:: Instructions to follow ::
In the records below, find the line with "run 'run.py'", then retype it and every following line exactly, stopping after the line with "my leisure time.". Leave the pictures out.

Data for analysis START

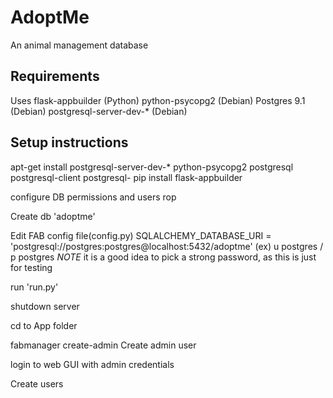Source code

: # AdoptMe

An animal management database

## Requirements
Uses
flask-appbuilder (Python)
python-psycopg2 (Debian)
Postgres 9.1 (Debian)
postgresql-server-dev-* (Debian)

## Setup instructions
apt-get install postgresql-server-dev-* python-psycopg2 postgresql postgresql-client postgresql-
pip install flask-appbuilder

configure DB permissions and users
rop

Create db 'adoptme'

Edit FAB config file(config.py) 
SQLALCHEMY_DATABASE_URI = 'postgresql://postgres:postgres@localhost:5432/adoptme'
(ex) u postgres / p postgres
*NOTE* it is a good idea to pick a strong password, as this is just for testing

run 'run.py'

shutdown server

cd to App folder

fabmanager create-admin
Create admin user

login to web GUI with admin credentials

Create users

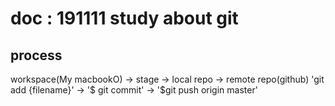 # doc : 191111 study about git

## process
workspace(My macbookO) -> stage -> local repo -> remote repo(github)
'git add {filename}' -> '$ git commit' -> '$git push origin master'
 
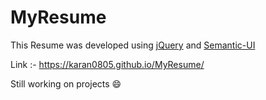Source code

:# MyResume

This Resume was developed using [jQuery](http://jquery.com/) and [Semantic-UI](https://semantic-ui.com/)

Link :-  https://karan0805.github.io/MyResume/

Still working on projects :smile:
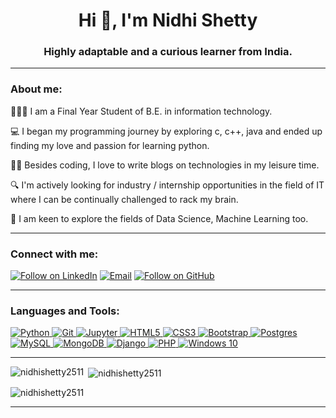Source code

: 

<h1 align="center">Hi 👋, I'm Nidhi Shetty</h1>
<h3 align="center">Highly adaptable and a curious learner from India.</h3>

---
<h3 align="left">About me:</h3>


👩🏻‍💻 I am a Final Year Student of B.E. in information technology. 

💻 I began my programming journey by exploring c, c++, java and ended up finding my love and passion for learning python. 

✍🏻 Besides coding, I love to write blogs on technologies in my leisure time.

🔍 I'm actively looking for industry / internship opportunities in the field of IT where I can be continually challenged to rack my brain.

🤖 I am keen to explore the fields of Data Science, Machine Learning too.


---
<h3 align="left">Connect with me:</h2>
<p align="left">
  <a href="https://www.linkedin.com/in/nidhishetty-25/"><img title="Follow on LinkedIn" src="https://img.shields.io/badge/LinkedIn-0077B5?style=for-the-badge&logo=linkedin&logoColor=white"/></a>
  <a href="mailto:nidhishetty251@gmail.com"><img title="Email" src="https://img.shields.io/badge/Gmail-D14836?style=for-the-badge&logo=gmail&logoColor=white"/></a>
  <a href="https://github.com/nidhishetty2511/"><img title="Follow on GitHub" src="https://img.shields.io/badge/GitHub-100000?style=for-the-badge&logo=github&logoColor=white"/></a>
</p>


---
<h3 align="left">Languages and Tools:</h3>
<a href="#">
<img alt="Python" src="https://img.shields.io/badge/python%20-%2314354C.svg?&style=for-the-badge&logo=python&logoColor=white"> <img alt="Git" src="https://img.shields.io/badge/git%20-%23F05033.svg?&style=for-the-badge&logo=git&logoColor=white"/>
<img alt="Jupyter" src="https://img.shields.io/badge/Jupyter%20-%23F37626.svg?&style=for-the-badge&logo=Jupyter&logoColor=white" />
<img alt="HTML5" src="https://img.shields.io/badge/html5%20-%23E34F26.svg?&style=for-the-badge&logo=html5&logoColor=white"/>
<img alt="CSS3" src="https://img.shields.io/badge/css3%20-%231572B6.svg?&style=for-the-badge&logo=css3&logoColor=white"/>
<img alt="Bootstrap" src="https://img.shields.io/badge/bootstrap%20-%23563D7C.svg?&style=for-the-badge&logo=bootstrap&logoColor=white"/>
<img alt="Postgres" src ="https://img.shields.io/badge/postgres-%23316192.svg?&style=for-the-badge&logo=postgresql&logoColor=white"/>
<img alt="MySQL" src="https://img.shields.io/badge/mysql-%2300f.svg?&style=for-the-badge&logo=mysql&logoColor=white"/>
<img alt="MongoDB" src ="https://img.shields.io/badge/MongoDB-%234ea94b.svg?&style=for-the-badge&logo=mongodb&logoColor=white"/>
<img alt="Django" src="https://img.shields.io/badge/Django%20-%231354C1.svg?&style=for-the-badge&logo=Django&logoColor=white" />
<img alt="PHP" src="https://img.shields.io/badge/PHP%20-%23563D7C.svg?&style=for-the-badge&logo=php&logoColor=white" />
<img alt="Windows 10" src="https://img.shields.io/badge/Windows-0078D6?style=for-the-badge&logo=windows&logoColor=white" />
</a>

---
<p><img align="left" src="https://github-readme-stats.vercel.app/api/top-langs?username=nidhishetty2511&show_icons=true&locale=en&layout=compact" alt="nidhishetty2511" /></p>

<p>&nbsp;<img align="center" src="https://github-readme-stats.vercel.app/api?username=nidhishetty2511&show_icons=true&locale=en" alt="nidhishetty2511" /></p>

<p><img align="center" src="https://github-readme-streak-stats.herokuapp.com/?user=nidhishetty2511&" alt="nidhishetty2511" /></p>

---
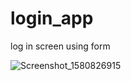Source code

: # login_app

log in screen using form

![Screenshot_1580826915](https://user-images.githubusercontent.com/59782499/73754037-654ff380-476c-11ea-8f1b-8cea45b7d341.png)
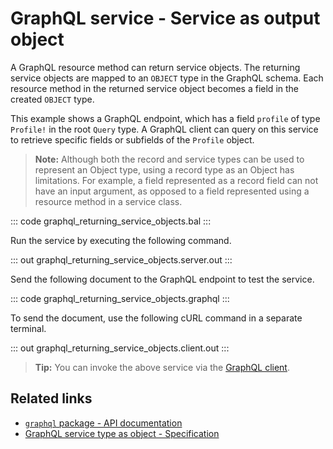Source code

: # GraphQL service - Service as output object

A GraphQL resource method can return service objects. The returning service objects are mapped to an `OBJECT` type in the GraphQL schema. Each resource method in the returned service object becomes a field in the created `OBJECT` type.

This example shows a GraphQL endpoint, which has a field `profile` of type `Profile!` in the root `Query` type. A GraphQL client can query on this service to retrieve specific fields or subfields of the `Profile` object.

>**Note:** Although both the record and service types can be used to represent an Object type, using a record type as an Object has limitations. For example, a field represented as a record field can not have an input argument, as opposed to a field represented using a resource method in a service class.

::: code graphql_returning_service_objects.bal :::

Run the service by executing the following command.

::: out graphql_returning_service_objects.server.out :::

Send the following document to the GraphQL endpoint to test the service.

::: code graphql_returning_service_objects.graphql :::

To send the document, use the following cURL command in a separate terminal.

::: out graphql_returning_service_objects.client.out :::

>**Tip:** You can invoke the above service via the [GraphQL client](/learn/by-example/graphql-client-query-endpoint/).

## Related links
- [`graphql` package - API documentation](https://lib.ballerina.io/ballerina/graphql/latest)
- [GraphQL service type as object - Specification](/spec/graphql/#422-service-type-as-object)

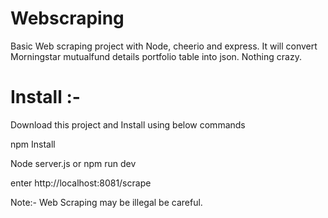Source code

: # Webscraping
Basic Web scraping project with Node, cheerio and express.
It will convert Morningstar mutualfund details portfolio table into json. Nothing crazy.


# Install :- 

Download this project and Install using below commands

  npm Install
  
  Node server.js  or npm run dev
  
  enter  http://localhost:8081/scrape
  
  Note:-  Web Scraping may be illegal be careful.
  
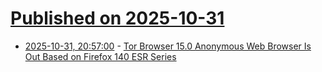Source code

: # [Published on 2025-10-31](index.md)

* [2025-10-31, 20:57:00](https://soylentnews.org/article.pl?sid=25/10/30/1428231&from=rss) - [Tor Browser 15.0 Anonymous Web Browser Is Out Based on Firefox 140 ESR Series](https://soylentnews.org/article.pl?sid=25/10/30/1428231&from=rss)
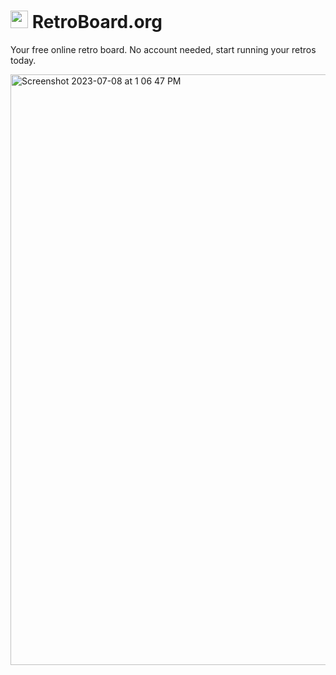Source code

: # <img src="https://github.com/marcellosabino/retroboard-org/assets/104793781/f01aaf4b-1750-4fcf-924d-586d7e6efeb1" width="28" height="28" /> RetroBoard.org
Your free online retro board. No account needed, start running your retros today.

<img width="945" alt="Screenshot 2023-07-08 at 1 06 47 PM" src="https://github.com/marcellosabino/retroboard-org/assets/104793781/636cd1b3-b6ee-4973-aba2-9cc936050521">

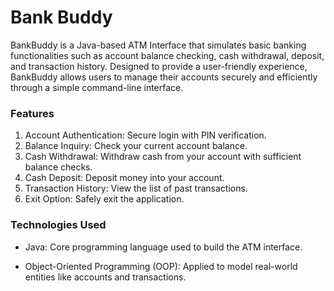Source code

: #  **Bank Buddy**

BankBuddy is a Java-based ATM Interface that simulates basic banking functionalities such as account balance checking, cash withdrawal, deposit, and transaction history. Designed to provide a user-friendly experience, BankBuddy allows users to manage their accounts securely and efficiently through a simple command-line interface.

### **Features**

1. Account Authentication: Secure login with PIN verification.
2. Balance Inquiry: Check your current account balance.
3. Cash Withdrawal: Withdraw cash from your account with sufficient balance checks.
4. Cash Deposit: Deposit money into your account.
5. Transaction History: View the list of past transactions.
6. Exit Option: Safely exit the application.

### **Technologies Used**

- Java: Core programming language used to build the ATM interface.
* Object-Oriented Programming (OOP): Applied to model real-world entities like accounts and transactions.

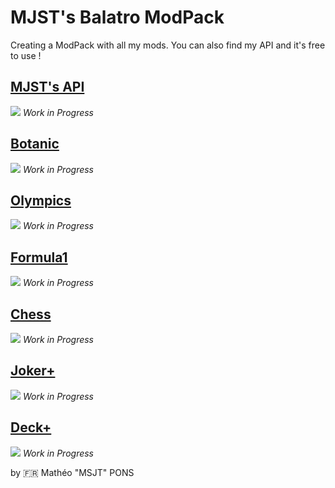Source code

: # MJST's Balatro ModPack
Creating a ModPack with all my mods.
You can also find my API and it's free to use !

## [MJST's API](https://github.com/Thurger/mjst_balatro_modpack/tree/main/api)
![](https://geps.dev/progress/5?dangerColor=800000&warningColor=ff9900&successColor=006600)
*Work in Progress*

## [Botanic](https://github.com/Thurger/mjst_balatro_modpack/tree/main/botanic)
![](https://geps.dev/progress/5?dangerColor=800000&warningColor=ff9900&successColor=006600)
*Work in Progress*

## [Olympics]()
![](https://geps.dev/progress/0?dangerColor=800000&warningColor=ff9900&successColor=006600)
*Work in Progress*

## [Formula1]()
![](https://geps.dev/progress/0?dangerColor=800000&warningColor=ff9900&successColor=006600)
*Work in Progress*

## [Chess]()
![](https://geps.dev/progress/0?dangerColor=800000&warningColor=ff9900&successColor=006600)
*Work in Progress*

## [Joker+](https://github.com/Thurger/mjst_balatro_modpack/tree/main/jokers_plus)
![](https://geps.dev/progress/20?dangerColor=800000&warningColor=ff9900&successColor=006600)
*Work in Progress*

## [Deck+](https://github.com/Thurger/mjst_balatro_modpack/tree/main/decks_plus)
![](https://geps.dev/progress/3?dangerColor=800000&warningColor=ff9900&successColor=006600)
*Work in Progress*

by 🇫🇷 Mathéo "MSJT" PONS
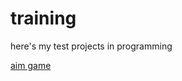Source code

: # training
here's my test projects in programming

[aim game](https://codepen.io/p1lus/pen/wvmLpRq)
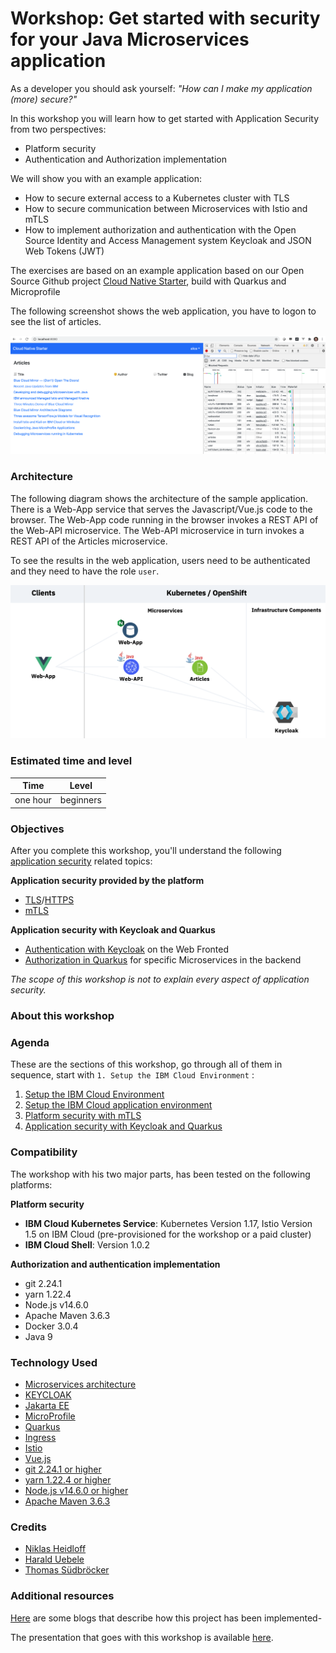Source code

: # Workshop: Get started with security for your Java Microservices application

As a developer you should ask yourself: *"How can I make my application (more) secure?"*

In this workshop you will learn how to get started with Application Security from two perspectives:

* Platform security
* Authentication and Authorization implementation

We will show you with an example application:

* How to secure external access to a Kubernetes cluster with TLS
* How to secure communication between Microservices with Istio and mTLS
* How to implement authorization and authentication with the Open Source Identity and Access Management system Keycloak and JSON Web Tokens (JWT)

The exercises are based on an example application based on our Open Source Github project [Cloud Native Starter](https://github.com/IBM/cloud-native-starter/tree/master/security), build with Quarkus and Microprofile

The following screenshot shows the web application, you have to logon to see the list of articles.

![architecture](images/architecture-wep-app-screenshot.png)

### Architecture

The following diagram shows the architecture of the sample application. There is a Web-App service that serves the Javascript/Vue.js code to the browser. The Web-App code running in the browser invokes a REST API of the Web-API microservice. The Web-API microservice in turn invokes a REST API of the Articles microservice.

To see the results in the web application, users need to be authenticated and they need to have the role `user`.

![architecture](images/architecture-diagram.png)

### Estimated time and level

|  Time | Level  |
| - | - |
| one hour | beginners |

### Objectives

After you complete this workshop, you'll understand the following [application security](https://en.wikipedia.org/wiki/Application_security) related topics:

**Application security provided by the platform**

* [TLS](https://en.wikipedia.org/wiki/Transport_Layer_Security)/[HTTPS](https://en.wikipedia.org/wiki/HTTPS)
* [mTLS](https://en.wikipedia.org/wiki/Mutual_authentication)

**Application security with Keycloak and Quarkus**

* [Authentication with Keycloak](https://en.wikipedia.org/wiki/Authentication) on the Web Fronted
* [Authorization in Quarkus](https://en.wikipedia.org/wiki/Authorization) for specific Microservices in the backend

*The scope of this workshop is not to explain every aspect of application security.*

### About this workshop

<!-- The introductory page of the workshop is broken down into the following sections:

* [Agenda](#agenda)
* [Compatibility](#compatibility)
* [Technology Used](#technology-used)
* [Credits](#credits)
* [What`s next?](#whats-next?) -->

### Agenda

These are the sections of this workshop, go through all of them in sequence, start with `1. Setup the IBM Cloud Environment` :

 1. [Setup the IBM Cloud Environment](pre-work/README.md)
 2. [Setup the IBM Cloud application environment](app-env-exercise-01/README.md)
 3. [Platform security with mTLS](p-sec-exercise-01/README.md)
 4. [Application security with Keycloak and Quarkus](app-sec-exercise-01/README.md)

### Compatibility

The workshop with his two major parts, has been tested on the following platforms:

**Platform security**
* **IBM Cloud Kubernetes Service**: Kubernetes Version 1.17, Istio Version 1.5 on IBM Cloud (pre-provisioned for the workshop or a paid cluster)
* **IBM Cloud Shell**: Version 1.0.2

**Authorization and authentication implementation**
* git 2.24.1
* yarn 1.22.4
* Node.js v14.6.0
* Apache Maven 3.6.3
* Docker 3.0.4
* Java 9

### Technology Used

* [Microservices architecture](https://en.wikipedia.org/wiki/Microservices)
* [KEYCLOAK](https://www.keycloak.org)
* [Jakarta EE](https://jakarta.ee/)
* [MicroProfile](https://microprofile.io/)
* [Quarkus](https://quarkus.io/ingress)
* [Ingress](https://kubernetes.io/docs/concepts/services-networking/ingress/)
* [Istio](https://https://istio.io)
* [Vue.js](https://vuejs.org/)
* [git 2.24.1 or higher](https://git-scm.com/book/en/v2/Getting-Started-Installing-Git)
* [yarn 1.22.4 or higher](https://yarnpkg.com)
* [Node.js v14.6.0 or higher](https://nodejs.org/en/)
* [Apache Maven 3.6.3](https://maven.apache.org/ref/3.6.3/maven-embedder/cli.html)

### Credits

* [Niklas Heidloff](https://twitter.com/nheidloff)
* [Harald Uebele](https://twitter.com/Harald_U)
* [Thomas Südbröcker](https://twitter.com/tsuedbroecker)

### Additional resources

[Here](BLOGS.md) are some blogs that describe how this project has been implemented-

The presentation that goes with this workshop is available [here](https://github.com/IBM/cloud-native-starter-security-workshop/blob/master/workshop/images/App-Security-Final-V1-20201006.pdf).
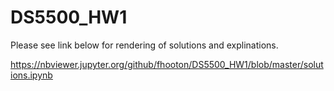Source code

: # DS5500_HW1

Please see link below for rendering of solutions and explinations.

https://nbviewer.jupyter.org/github/fhooton/DS5500_HW1/blob/master/solutions.ipynb
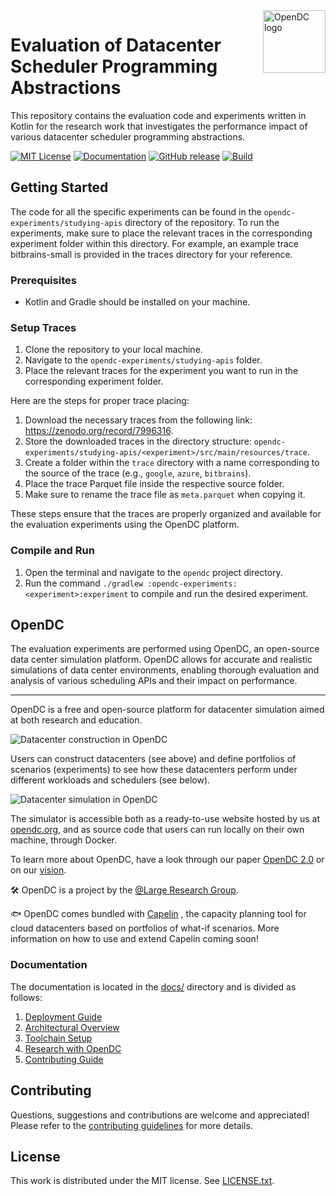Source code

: <a href="https://opendc.org/">
    <img src="https://opendc.org/img/logo.png" alt="OpenDC logo" title="OpenDC" align="right" height="100" />
</a>

# Evaluation of Datacenter Scheduler Programming Abstractions

This repository contains the evaluation code and experiments written in Kotlin for the research work that investigates the performance impact of various datacenter scheduler programming abstractions.

[![MIT License](https://img.shields.io/badge/License-MIT-green.svg)](/LICENSE.txt)
[![Documentation](https://img.shields.io/badge/docs-master-green.svg)](./docs)
[![GitHub release](https://img.shields.io/github/release/atlarge-research/opendc)](https://github.com/atlarge-research/opendc/releases)
[![Build](https://github.com/atlarge-research/opendc/actions/workflows/build.yml/badge.svg)](https://github.com/atlarge-research/opendc/actions/workflows/build.yml)

## Getting Started

The code for all the specific experiments can be found in the `opendc-experiments/studying-apis` directory of the repository. To run the experiments, make sure to place the relevant traces in the corresponding experiment folder within this directory. For example, an example trace bitbrains-small is provided in the traces directory for your reference.

### Prerequisites
- Kotlin and Gradle should be installed on your machine.

### Setup Traces
1. Clone the repository to your local machine.
2. Navigate to the `opendc-experiments/studying-apis` folder.
3. Place the relevant traces for the experiment you want to run in the corresponding experiment folder.

Here are the steps for proper trace placing:

1. Download the necessary traces from the following link: https://zenodo.org/record/7996316.
2. Store the downloaded traces in the directory structure: `opendc-experiments/studying-apis/<experiment>/src/main/resources/trace`.
3. Create a folder within the `trace` directory with a name corresponding to the source of the trace (e.g., `google`, `azure`, `bitbrains`).
4. Place the trace Parquet file inside the respective source folder.
5. Make sure to rename the trace file as `meta.parquet` when copying it.

These steps ensure that the traces are properly organized and available for the evaluation experiments using the OpenDC platform.

### Compile and Run
1. Open the terminal and navigate to the `opendc` project directory.
2. Run the command `./gradlew :opendc-experiments:<experiment>:experiment` to compile and run the desired experiment.

## OpenDC
The evaluation experiments are performed using OpenDC, an open-source data center simulation platform. OpenDC allows for accurate and realistic simulations of data center environments, enabling thorough evaluation and analysis of various scheduling APIs and their impact on performance.

-----

OpenDC is a free and open-source platform for datacenter simulation aimed at both research and education.

![Datacenter construction in OpenDC](docs/images/screenshot-construction.png)

Users can construct datacenters (see above) and define portfolios of scenarios (experiments) to see how these
datacenters perform under different workloads and schedulers (see below).

![Datacenter simulation in OpenDC](docs/images/screenshot-simulation.png)

The simulator is accessible both as a ready-to-use website hosted by us at [opendc.org](https://opendc.org), and as
source code that users can run locally on their own machine, through Docker.

To learn more
about OpenDC, have a look through our paper [OpenDC 2.0](https://atlarge-research.com/pdfs/ccgrid21-opendc-paper.pdf)
or on our [vision](https://atlarge-research.com/pdfs/opendc-vision17ispdc_cr.pdf).

🛠 OpenDC is a project by the [@Large Research Group](https://atlarge-research.com).

🐟 OpenDC comes bundled
with [Capelin](https://repository.tudelft.nl/islandora/object/uuid:d6d50861-86a3-4dd3-a13f-42d84db7af66?collection=education)
, the capacity planning tool for cloud datacenters based on portfolios of what-if scenarios. More information on how to
use and extend Capelin coming soon!

### Documentation

The documentation is located in the [docs/](docs) directory and is divided as follows:

1. [Deployment Guide](docs/deploy.md)
1. [Architectural Overview](docs/architecture.md)
1. [Toolchain Setup](docs/toolchain.md)
1. [Research with OpenDC](docs/research.md)
1. [Contributing Guide](CONTRIBUTING.md)

## Contributing

Questions, suggestions and contributions are welcome and appreciated!
Please refer to the [contributing guidelines](CONTRIBUTING.md) for more details.

## License

This work is distributed under the MIT license. See [LICENSE.txt](/LICENSE.txt).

Data for analysis END

:: Result below ::
run 'run.py'

shutdown server

cd to App folder

fabmanager create-admin
Create admin user

login to web GUI with admin credentials

Create users

 # doc : 191111 study about git

## process
workspace(My macbookO) -> stage -> local repo -> remote repo(github)
'git add {filename}' -> '$ git commit' -> '$git push origin master'
 
Source code

:# MyResume

This Resume was developed using [jQuery](http://jquery.com/) and [Semantic-UI](https://semantic-ui.com/)

Link :-  https://karan0805.github.io/MyResume/

Still working on projects :smile:
Source code

: 

<h1 align="center">Hi 👋, I'm Nidhi Shetty</h1>
<h3 align="center">Highly adaptable and a curious learner from India.</h3>

---
<h3 align="left">About me:</h3>


👩🏻‍💻 I am a Final Year Student of B.E. in information technology. 

💻 I began my programming journey by exploring c, c++, java and ended up finding my love and passion for learning python. 

✍🏻 Besides coding, I love to write blogs on technologies in my leisure time.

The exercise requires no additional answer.